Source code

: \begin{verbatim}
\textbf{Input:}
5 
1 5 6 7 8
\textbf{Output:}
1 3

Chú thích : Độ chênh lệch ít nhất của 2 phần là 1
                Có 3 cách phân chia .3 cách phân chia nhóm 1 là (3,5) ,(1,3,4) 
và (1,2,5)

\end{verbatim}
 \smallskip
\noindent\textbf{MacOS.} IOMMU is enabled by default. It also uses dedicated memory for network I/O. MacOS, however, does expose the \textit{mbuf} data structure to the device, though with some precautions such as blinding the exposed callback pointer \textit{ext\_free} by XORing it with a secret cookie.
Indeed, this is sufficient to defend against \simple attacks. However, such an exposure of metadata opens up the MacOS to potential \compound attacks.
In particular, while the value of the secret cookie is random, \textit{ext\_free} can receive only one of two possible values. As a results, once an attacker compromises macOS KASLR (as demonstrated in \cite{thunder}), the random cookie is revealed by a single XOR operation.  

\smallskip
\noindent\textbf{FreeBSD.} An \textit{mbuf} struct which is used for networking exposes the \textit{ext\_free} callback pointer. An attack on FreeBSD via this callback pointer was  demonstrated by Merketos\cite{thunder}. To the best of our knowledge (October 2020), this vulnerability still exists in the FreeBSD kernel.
___
◆ What you need to do:
The reply is to be an exact repeat of the records above.

◆ Output for this exercise:
Source code

: \begin{verbatim}
\textbf{Input:}
5 
1 5 6 7 8
\textbf{Output:}
1 3

Chú thích : Độ chênh lệch ít nhất của 2 phần là 1
                Có 3 cách phân chia .3 cách phân chia nhóm 1 là (3,5) ,(1,3,4) 
và (1,2,5)

\end{verbatim}
 \smallskip
\noindent\textbf{MacOS.} IOMMU is enabled by default. It also uses dedicated memory for network I/O. MacOS, however, does expose the \textit{mbuf} data structure to the device, though with some precautions such as blinding the exposed callback pointer \textit{ext\_free} by XORing it with a secret cookie.
Indeed, this is sufficient to defend against \simple attacks. However, such an exposure of metadata opens up the MacOS to potential \compound attacks.
In particular, while the value of the secret cookie is random, \textit{ext\_free} can receive only one of two possible values. As a results, once an attacker compromises macOS KASLR (as demonstrated in \cite{thunder}), the random cookie is revealed by a single XOR operation.  

\smallskip
\noindent\textbf{FreeBSD.} An \textit{mbuf} struct which is used for networking exposes the \textit{ext\_free} callback pointer. An attack on FreeBSD via this callback pointer was  demonstrated by Merketos\cite{thunder}. To the best of our knowledge (October 2020), this vulnerability still exists in the FreeBSD kernel.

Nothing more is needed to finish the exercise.